Work required
Reproduce all the data verbatim.

━━ Raw data ━━

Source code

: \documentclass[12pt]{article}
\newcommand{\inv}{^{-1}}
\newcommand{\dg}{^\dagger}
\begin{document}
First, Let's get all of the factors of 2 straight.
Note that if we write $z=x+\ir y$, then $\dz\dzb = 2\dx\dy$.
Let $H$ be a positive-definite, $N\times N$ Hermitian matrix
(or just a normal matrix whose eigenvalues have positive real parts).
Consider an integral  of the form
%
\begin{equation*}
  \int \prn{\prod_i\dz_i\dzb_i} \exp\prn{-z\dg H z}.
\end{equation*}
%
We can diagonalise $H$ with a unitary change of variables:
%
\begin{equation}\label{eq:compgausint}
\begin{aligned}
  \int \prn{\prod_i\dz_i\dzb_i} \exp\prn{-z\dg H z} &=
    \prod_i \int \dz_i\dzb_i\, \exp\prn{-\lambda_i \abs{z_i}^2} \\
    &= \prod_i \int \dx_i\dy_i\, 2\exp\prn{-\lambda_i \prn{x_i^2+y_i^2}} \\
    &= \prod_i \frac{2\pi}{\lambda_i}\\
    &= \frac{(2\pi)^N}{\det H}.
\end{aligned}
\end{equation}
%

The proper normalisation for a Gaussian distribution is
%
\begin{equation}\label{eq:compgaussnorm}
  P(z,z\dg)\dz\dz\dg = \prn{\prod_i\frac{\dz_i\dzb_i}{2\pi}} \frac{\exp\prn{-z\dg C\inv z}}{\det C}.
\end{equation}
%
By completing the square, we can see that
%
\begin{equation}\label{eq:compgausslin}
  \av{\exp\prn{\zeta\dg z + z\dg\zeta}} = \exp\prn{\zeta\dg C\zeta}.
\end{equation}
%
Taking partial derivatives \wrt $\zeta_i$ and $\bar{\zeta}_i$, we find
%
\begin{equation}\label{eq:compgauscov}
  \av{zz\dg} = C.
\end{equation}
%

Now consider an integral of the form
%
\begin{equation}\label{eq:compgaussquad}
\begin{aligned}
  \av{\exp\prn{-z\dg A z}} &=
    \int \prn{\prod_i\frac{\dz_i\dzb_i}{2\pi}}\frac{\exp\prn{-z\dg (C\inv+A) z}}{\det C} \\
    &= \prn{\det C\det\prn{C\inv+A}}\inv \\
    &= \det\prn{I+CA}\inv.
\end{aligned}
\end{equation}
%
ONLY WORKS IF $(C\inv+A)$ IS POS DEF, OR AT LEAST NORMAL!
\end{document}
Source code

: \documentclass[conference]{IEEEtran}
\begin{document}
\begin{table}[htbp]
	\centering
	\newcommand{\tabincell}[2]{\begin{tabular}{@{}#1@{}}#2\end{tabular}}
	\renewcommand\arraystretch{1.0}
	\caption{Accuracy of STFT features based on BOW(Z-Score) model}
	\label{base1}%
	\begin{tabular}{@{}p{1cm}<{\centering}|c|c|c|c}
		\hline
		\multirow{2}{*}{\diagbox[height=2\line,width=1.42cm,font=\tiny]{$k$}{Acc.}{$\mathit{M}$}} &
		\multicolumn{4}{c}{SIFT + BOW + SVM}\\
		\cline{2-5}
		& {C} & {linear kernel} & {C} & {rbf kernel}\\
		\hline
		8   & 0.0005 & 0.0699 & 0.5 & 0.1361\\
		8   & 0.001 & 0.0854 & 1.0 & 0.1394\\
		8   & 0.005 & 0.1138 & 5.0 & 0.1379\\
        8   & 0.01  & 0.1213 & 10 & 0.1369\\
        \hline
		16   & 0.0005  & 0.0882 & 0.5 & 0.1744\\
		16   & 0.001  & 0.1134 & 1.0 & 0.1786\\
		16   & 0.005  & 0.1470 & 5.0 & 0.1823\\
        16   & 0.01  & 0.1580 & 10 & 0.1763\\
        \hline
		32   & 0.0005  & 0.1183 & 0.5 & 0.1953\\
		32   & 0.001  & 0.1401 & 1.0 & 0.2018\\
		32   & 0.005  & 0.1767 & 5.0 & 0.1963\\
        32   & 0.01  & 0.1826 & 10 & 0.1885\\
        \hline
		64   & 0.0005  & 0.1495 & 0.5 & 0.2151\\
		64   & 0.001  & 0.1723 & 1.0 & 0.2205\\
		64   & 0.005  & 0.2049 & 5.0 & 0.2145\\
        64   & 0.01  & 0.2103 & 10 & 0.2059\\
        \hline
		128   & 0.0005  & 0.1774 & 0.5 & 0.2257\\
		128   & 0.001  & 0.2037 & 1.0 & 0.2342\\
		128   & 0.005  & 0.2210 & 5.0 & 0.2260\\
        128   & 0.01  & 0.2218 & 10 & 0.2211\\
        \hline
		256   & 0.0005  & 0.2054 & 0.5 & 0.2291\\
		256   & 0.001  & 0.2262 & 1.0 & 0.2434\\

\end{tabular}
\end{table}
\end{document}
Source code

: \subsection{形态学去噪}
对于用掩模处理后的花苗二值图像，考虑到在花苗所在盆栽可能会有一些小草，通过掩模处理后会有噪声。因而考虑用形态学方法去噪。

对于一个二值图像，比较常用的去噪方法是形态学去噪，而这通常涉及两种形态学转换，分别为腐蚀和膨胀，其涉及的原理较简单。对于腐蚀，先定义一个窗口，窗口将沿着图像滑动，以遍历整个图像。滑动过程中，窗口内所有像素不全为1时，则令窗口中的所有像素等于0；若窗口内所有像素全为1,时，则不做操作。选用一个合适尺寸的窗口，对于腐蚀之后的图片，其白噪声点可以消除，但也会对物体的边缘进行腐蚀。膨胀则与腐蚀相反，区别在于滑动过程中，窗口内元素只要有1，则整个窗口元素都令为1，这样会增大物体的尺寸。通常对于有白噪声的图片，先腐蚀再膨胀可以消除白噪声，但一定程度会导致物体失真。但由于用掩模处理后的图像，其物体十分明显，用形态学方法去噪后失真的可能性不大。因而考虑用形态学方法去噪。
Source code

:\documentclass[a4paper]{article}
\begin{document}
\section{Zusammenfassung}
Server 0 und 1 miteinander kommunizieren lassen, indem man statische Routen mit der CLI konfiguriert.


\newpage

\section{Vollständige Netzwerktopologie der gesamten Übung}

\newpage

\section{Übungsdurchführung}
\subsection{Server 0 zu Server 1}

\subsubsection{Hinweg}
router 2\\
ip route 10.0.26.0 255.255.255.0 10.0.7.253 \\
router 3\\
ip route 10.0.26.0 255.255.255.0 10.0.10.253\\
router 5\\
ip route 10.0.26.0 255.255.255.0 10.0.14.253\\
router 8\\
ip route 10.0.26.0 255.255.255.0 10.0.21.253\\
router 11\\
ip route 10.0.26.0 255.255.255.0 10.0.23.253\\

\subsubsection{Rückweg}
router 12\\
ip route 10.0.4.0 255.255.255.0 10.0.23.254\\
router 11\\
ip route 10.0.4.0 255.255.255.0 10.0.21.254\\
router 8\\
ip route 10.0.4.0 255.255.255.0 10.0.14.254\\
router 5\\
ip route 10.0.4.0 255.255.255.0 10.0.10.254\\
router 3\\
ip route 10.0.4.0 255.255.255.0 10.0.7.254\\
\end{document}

━━━

Reply to the task
Source code

: \documentclass[12pt]{article}
\newcommand{\inv}{^{-1}}
\newcommand{\dg}{^\dagger}
\begin{document}
First, Let's get all of the factors of 2 straight.
Note that if we write $z=x+\ir y$, then $\dz\dzb = 2\dx\dy$.
Let $H$ be a positive-definite, $N\times N$ Hermitian matrix
(or just a normal matrix whose eigenvalues have positive real parts).
Consider an integral  of the form
%
\begin{equation*}
  \int \prn{\prod_i\dz_i\dzb_i} \exp\prn{-z\dg H z}.
\end{equation*}
%
We can diagonalise $H$ with a unitary change of variables:
%
\begin{equation}\label{eq:compgausint}
\begin{aligned}
  \int \prn{\prod_i\dz_i\dzb_i} \exp\prn{-z\dg H z} &=
    \prod_i \int \dz_i\dzb_i\, \exp\prn{-\lambda_i \abs{z_i}^2} \\
    &= \prod_i \int \dx_i\dy_i\, 2\exp\prn{-\lambda_i \prn{x_i^2+y_i^2}} \\
    &= \prod_i \frac{2\pi}{\lambda_i}\\
    &= \frac{(2\pi)^N}{\det H}.
\end{aligned}
\end{equation}
%

The proper normalisation for a Gaussian distribution is
%
\begin{equation}\label{eq:compgaussnorm}
  P(z,z\dg)\dz\dz\dg = \prn{\prod_i\frac{\dz_i\dzb_i}{2\pi}} \frac{\exp\prn{-z\dg C\inv z}}{\det C}.
\end{equation}
%
By completing the square, we can see that
%
\begin{equation}\label{eq:compgausslin}
  \av{\exp\prn{\zeta\dg z + z\dg\zeta}} = \exp\prn{\zeta\dg C\zeta}.
\end{equation}
%
Taking partial derivatives \wrt $\zeta_i$ and $\bar{\zeta}_i$, we find
%
\begin{equation}\label{eq:compgauscov}
  \av{zz\dg} = C.
\end{equation}
%

Now consider an integral of the form
%
\begin{equation}\label{eq:compgaussquad}
\begin{aligned}
  \av{\exp\prn{-z\dg A z}} &=
    \int \prn{\prod_i\frac{\dz_i\dzb_i}{2\pi}}\frac{\exp\prn{-z\dg (C\inv+A) z}}{\det C} \\
    &= \prn{\det C\det\prn{C\inv+A}}\inv \\
    &= \det\prn{I+CA}\inv.
\end{aligned}
\end{equation}
%
ONLY WORKS IF $(C\inv+A)$ IS POS DEF, OR AT LEAST NORMAL!
\end{document}
Source code

: \documentclass[conference]{IEEEtran}
\begin{document}
\begin{table}[htbp]
	\centering
	\newcommand{\tabincell}[2]{\begin{tabular}{@{}#1@{}}#2\end{tabular}}
	\renewcommand\arraystretch{1.0}
	\caption{Accuracy of STFT features based on BOW(Z-Score) model}
	\label{base1}%
	\begin{tabular}{@{}p{1cm}<{\centering}|c|c|c|c}
		\hline
		\multirow{2}{*}{\diagbox[height=2\line,width=1.42cm,font=\tiny]{$k$}{Acc.}{$\mathit{M}$}} &
		\multicolumn{4}{c}{SIFT + BOW + SVM}\\
		\cline{2-5}
		& {C} & {linear kernel} & {C} & {rbf kernel}\\
		\hline
		8   & 0.0005 & 0.0699 & 0.5 & 0.1361\\
		8   & 0.001 & 0.0854 & 1.0 & 0.1394\\
		8   & 0.005 & 0.1138 & 5.0 & 0.1379\\
        8   & 0.01  & 0.1213 & 10 & 0.1369\\
        \hline
		16   & 0.0005  & 0.0882 & 0.5 & 0.1744\\
		16   & 0.001  & 0.1134 & 1.0 & 0.1786\\
		16   & 0.005  & 0.1470 & 5.0 & 0.1823\\
        16   & 0.01  & 0.1580 & 10 & 0.1763\\
        \hline
		32   & 0.0005  & 0.1183 & 0.5 & 0.1953\\
		32   & 0.001  & 0.1401 & 1.0 & 0.2018\\
		32   & 0.005  & 0.1767 & 5.0 & 0.1963\\
        32   & 0.01  & 0.1826 & 10 & 0.1885\\
        \hline
		64   & 0.0005  & 0.1495 & 0.5 & 0.2151\\
		64   & 0.001  & 0.1723 & 1.0 & 0.2205\\
		64   & 0.005  & 0.2049 & 5.0 & 0.2145\\
        64   & 0.01  & 0.2103 & 10 & 0.2059\\
        \hline
		128   & 0.0005  & 0.1774 & 0.5 & 0.2257\\
		128   & 0.001  & 0.2037 & 1.0 & 0.2342\\
		128   & 0.005  & 0.2210 & 5.0 & 0.2260\\
        128   & 0.01  & 0.2218 & 10 & 0.2211\\
        \hline
		256   & 0.0005  & 0.2054 & 0.5 & 0.2291\\
		256   & 0.001  & 0.2262 & 1.0 & 0.2434\\

\end{tabular}
\end{table}
\end{document}
Source code

: \subsection{形态学去噪}
对于用掩模处理后的花苗二值图像，考虑到在花苗所在盆栽可能会有一些小草，通过掩模处理后会有噪声。因而考虑用形态学方法去噪。

对于一个二值图像，比较常用的去噪方法是形态学去噪，而这通常涉及两种形态学转换，分别为腐蚀和膨胀，其涉及的原理较简单。对于腐蚀，先定义一个窗口，窗口将沿着图像滑动，以遍历整个图像。滑动过程中，窗口内所有像素不全为1时，则令窗口中的所有像素等于0；若窗口内所有像素全为1,时，则不做操作。选用一个合适尺寸的窗口，对于腐蚀之后的图片，其白噪声点可以消除，但也会对物体的边缘进行腐蚀。膨胀则与腐蚀相反，区别在于滑动过程中，窗口内元素只要有1，则整个窗口元素都令为1，这样会增大物体的尺寸。通常对于有白噪声的图片，先腐蚀再膨胀可以消除白噪声，但一定程度会导致物体失真。但由于用掩模处理后的图像，其物体十分明显，用形态学方法去噪后失真的可能性不大。因而考虑用形态学方法去噪。
Source code

:\documentclass[a4paper]{article}
\begin{document}
\section{Zusammenfassung}
Server 0 und 1 miteinander kommunizieren lassen, indem man statische Routen mit der CLI konfiguriert.


\newpage

\section{Vollständige Netzwerktopologie der gesamten Übung}

\newpage

\section{Übungsdurchführung}
\subsection{Server 0 zu Server 1}

\subsubsection{Hinweg}
router 2\\
ip route 10.0.26.0 255.255.255.0 10.0.7.253 \\
router 3\\
ip route 10.0.26.0 255.255.255.0 10.0.10.253\\
router 5\\
ip route 10.0.26.0 255.255.255.0 10.0.14.253\\
router 8\\
ip route 10.0.26.0 255.255.255.0 10.0.21.253\\
router 11\\
ip route 10.0.26.0 255.255.255.0 10.0.23.253\\

\subsubsection{Rückweg}
router 12\\
ip route 10.0.4.0 255.255.255.0 10.0.23.254\\
router 11\\
ip route 10.0.4.0 255.255.255.0 10.0.21.254\\
router 8\\
ip route 10.0.4.0 255.255.255.0 10.0.14.254\\
router 5\\
ip route 10.0.4.0 255.255.255.0 10.0.10.254\\
router 3\\
ip route 10.0.4.0 255.255.255.0 10.0.7.254\\
\end{document}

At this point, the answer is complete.